Thankfully in my case, once I fell pregnant with my second child, my sleep patterns seemed to reset and I was able to sleep again and although J has also been a terrible sleeper and it took him an extra year to start sleeping, I was massively less stressed which meant I could at least sleep between night calls.
I am well aware that my few years of sleep deprivation completely pale in comparison to some people who can suffer from sleep problems their entire lives. In fact, the Sleep Survey uncovered that a quarter of people who suffer from insomnia have suffered for 11 years or more. But I do understand that sleep deprivation of any kind really hurts.
So what are the implications of not getting enough sleep? Turns out, they’re pretty bad… Short term, we probably all know that lack of sleep impedes concentration, and motivation, it makes us more irritable and anxious and give us a headache and also apparently, can affect our bodily control which is why when we’re tired we can experience ‘an otherwise inexplicable desire to eat.’
More significantly though long term it seems very clear that prolonged sleep deprivation can have some very serious health implications, it has been linked to increased risk of diabetes, heart disease, strokes, cancer, depression and anxiety and also affects the immune system. (Argh!!) According to a recent Dutch study in the European Journal of Preventative Cardiology, good quality sleep could reduce 57 percent of heart-related deaths each year.
The good news is that if you are struggling to get to sleep (or stay asleep), there are lots of things you can do to help (obviously giving the kids away is probably not a viable option). Over the next couple of blog posts, we will look at food and drink that can help promote great sleep and how to create the perfect sleep environment and bedtime routine. But for the time being, here are ten suggestions to get you started.
- Set a regular bedtime routine. This means giving yourself enough time to unwind away from digital screens before bed and getting to bed at a regular time.
- Eat breakfast. According to Dr. Ramlakhan, the author of Tired But Wired, eating breakfast is really important, “Believe it or not, eating breakfast can help you sleep. It’s as simple as this, if you don’t eat breakfast, your body believes it is living in famine and produces stress hormones that are not conducive to restful sleep.’
- Get regular exercise (but not right before bed). The Sleep Survey revealed that exercising 5-6 times are week is probably the optimal amount for getting good sleep (i.e. some decent level of exercise pretty much every day).

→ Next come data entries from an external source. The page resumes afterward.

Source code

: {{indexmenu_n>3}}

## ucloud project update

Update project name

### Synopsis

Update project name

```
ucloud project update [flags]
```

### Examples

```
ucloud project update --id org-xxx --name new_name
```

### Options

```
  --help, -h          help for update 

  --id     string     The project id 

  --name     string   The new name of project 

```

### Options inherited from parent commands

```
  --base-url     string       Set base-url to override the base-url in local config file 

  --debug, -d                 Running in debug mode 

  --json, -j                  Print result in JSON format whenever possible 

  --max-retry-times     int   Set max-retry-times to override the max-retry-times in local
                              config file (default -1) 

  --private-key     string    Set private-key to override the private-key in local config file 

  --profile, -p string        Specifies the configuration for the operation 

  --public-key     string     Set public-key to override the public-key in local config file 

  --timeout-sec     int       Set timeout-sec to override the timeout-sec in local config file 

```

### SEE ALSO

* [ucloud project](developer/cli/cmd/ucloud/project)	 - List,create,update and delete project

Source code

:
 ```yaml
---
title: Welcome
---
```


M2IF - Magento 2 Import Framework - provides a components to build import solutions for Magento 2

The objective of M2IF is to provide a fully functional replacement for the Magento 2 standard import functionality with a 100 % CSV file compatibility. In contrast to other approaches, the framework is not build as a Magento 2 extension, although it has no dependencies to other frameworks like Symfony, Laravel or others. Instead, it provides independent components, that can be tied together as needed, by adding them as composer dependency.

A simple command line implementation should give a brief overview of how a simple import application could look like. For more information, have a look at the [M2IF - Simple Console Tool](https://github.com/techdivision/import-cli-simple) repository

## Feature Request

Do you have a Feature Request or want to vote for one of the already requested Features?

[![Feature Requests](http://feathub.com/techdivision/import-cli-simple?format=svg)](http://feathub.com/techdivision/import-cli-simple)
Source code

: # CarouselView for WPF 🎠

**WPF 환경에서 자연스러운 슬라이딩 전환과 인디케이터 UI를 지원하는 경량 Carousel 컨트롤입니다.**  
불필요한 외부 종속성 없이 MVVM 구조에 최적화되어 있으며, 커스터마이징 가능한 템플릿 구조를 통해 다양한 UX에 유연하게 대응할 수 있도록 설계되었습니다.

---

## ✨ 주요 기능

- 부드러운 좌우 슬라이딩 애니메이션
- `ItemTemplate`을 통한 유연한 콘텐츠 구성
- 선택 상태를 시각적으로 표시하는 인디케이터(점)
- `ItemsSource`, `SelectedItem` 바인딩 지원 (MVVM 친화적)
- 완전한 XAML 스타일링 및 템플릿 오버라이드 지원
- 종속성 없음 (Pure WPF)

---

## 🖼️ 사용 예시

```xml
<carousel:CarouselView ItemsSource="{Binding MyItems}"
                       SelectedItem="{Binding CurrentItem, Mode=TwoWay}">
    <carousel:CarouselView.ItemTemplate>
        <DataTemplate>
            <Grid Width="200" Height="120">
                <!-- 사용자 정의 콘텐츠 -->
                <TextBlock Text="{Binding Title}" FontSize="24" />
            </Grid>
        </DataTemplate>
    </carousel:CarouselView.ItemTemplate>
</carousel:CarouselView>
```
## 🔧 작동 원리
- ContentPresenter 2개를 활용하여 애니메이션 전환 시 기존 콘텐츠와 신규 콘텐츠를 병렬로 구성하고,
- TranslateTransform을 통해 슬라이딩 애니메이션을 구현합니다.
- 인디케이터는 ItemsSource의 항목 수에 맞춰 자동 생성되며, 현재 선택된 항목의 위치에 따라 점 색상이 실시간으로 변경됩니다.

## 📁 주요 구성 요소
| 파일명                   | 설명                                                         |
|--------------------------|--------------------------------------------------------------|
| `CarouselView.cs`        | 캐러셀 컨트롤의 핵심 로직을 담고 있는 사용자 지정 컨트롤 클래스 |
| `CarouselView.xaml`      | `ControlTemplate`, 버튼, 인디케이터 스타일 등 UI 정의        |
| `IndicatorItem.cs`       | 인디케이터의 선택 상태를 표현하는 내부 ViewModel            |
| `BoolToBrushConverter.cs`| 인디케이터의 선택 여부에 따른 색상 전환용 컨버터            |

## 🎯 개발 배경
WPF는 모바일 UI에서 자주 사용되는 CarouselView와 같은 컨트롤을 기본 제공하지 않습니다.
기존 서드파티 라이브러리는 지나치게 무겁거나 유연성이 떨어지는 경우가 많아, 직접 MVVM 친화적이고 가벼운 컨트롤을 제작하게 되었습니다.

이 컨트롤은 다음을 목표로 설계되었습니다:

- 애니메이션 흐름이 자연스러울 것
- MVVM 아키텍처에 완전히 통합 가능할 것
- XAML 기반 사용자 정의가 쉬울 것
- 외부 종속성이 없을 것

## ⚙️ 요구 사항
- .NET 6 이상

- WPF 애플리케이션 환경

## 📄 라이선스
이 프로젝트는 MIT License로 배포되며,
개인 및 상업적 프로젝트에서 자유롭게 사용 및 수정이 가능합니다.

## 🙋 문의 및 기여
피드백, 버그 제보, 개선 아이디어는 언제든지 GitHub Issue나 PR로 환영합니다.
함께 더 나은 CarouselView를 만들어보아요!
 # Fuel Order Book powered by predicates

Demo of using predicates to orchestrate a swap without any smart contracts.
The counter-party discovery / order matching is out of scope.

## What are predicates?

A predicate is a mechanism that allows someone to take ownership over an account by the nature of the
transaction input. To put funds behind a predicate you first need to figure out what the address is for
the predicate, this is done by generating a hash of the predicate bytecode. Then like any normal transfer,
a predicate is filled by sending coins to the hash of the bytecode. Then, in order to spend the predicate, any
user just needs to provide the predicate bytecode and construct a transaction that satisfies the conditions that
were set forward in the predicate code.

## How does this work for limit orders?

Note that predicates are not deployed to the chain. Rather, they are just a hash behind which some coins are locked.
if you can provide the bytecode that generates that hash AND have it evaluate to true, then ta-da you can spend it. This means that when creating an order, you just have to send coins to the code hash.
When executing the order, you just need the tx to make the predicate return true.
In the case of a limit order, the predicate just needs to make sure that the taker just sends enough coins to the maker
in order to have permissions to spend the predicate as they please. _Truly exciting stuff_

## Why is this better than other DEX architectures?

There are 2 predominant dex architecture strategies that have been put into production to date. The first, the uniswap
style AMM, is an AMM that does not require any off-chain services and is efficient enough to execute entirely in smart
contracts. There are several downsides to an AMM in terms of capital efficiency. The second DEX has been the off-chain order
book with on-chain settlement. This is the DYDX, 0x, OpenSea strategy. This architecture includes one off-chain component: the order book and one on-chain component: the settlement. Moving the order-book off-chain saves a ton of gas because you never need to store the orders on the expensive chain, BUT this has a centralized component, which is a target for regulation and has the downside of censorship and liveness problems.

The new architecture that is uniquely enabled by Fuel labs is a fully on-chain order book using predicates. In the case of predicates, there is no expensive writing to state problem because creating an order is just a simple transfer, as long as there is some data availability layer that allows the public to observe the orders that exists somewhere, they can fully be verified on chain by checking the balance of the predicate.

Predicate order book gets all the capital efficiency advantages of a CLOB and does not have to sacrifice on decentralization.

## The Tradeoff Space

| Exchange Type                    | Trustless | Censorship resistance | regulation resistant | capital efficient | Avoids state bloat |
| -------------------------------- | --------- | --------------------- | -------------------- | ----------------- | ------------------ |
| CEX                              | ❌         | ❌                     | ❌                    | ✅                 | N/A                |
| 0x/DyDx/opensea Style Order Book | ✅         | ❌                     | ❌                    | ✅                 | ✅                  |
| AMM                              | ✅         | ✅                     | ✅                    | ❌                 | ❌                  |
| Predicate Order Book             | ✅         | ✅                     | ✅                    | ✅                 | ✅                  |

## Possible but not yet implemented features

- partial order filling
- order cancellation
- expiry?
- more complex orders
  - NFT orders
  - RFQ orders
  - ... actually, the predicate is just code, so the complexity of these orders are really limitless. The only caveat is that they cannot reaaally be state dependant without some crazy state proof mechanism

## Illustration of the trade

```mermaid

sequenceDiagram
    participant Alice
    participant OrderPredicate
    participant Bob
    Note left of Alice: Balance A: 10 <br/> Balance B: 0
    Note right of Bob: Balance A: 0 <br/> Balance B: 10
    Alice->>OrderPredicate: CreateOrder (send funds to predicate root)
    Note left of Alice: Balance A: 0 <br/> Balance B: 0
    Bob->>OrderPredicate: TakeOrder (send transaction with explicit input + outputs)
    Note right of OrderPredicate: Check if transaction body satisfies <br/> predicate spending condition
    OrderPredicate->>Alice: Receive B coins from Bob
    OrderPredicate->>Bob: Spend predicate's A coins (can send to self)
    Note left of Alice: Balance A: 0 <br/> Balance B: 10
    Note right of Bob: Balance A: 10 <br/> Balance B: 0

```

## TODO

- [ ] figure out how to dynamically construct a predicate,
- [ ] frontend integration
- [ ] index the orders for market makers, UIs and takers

- Create the perfect sleep environment (we’ll discuss some ideas on how to do this on our next blog).
- Eat well. A good, healthy diet with enough protein, vitamins, and minerals is essential whilst avoiding too much sugar.
- Minimise your intake of caffeine and alcohol.
- Give yourself a relaxing hand or face massage (see our blog post on ‘How to Do a Facial Massage’ for further advice).
- Keep your bedroom tidy! Most of us find a clean, tidy environment much more restful so try and keep clutter away.
- Use aromatherapy to help calm and relax. Essential oils such as lavender and vetiver are well known to help calm and relax the body. Our Lavender, Vetiver and Ylang Ylang Pillow Spray is a really easy way to introduce the calming properties of essential oils into your bedtime routine.
- And if you really are struggling with your sleep and it’s starting to affect your everyday life, don’t struggle in silence; talk to your doctor or a sleep specialist.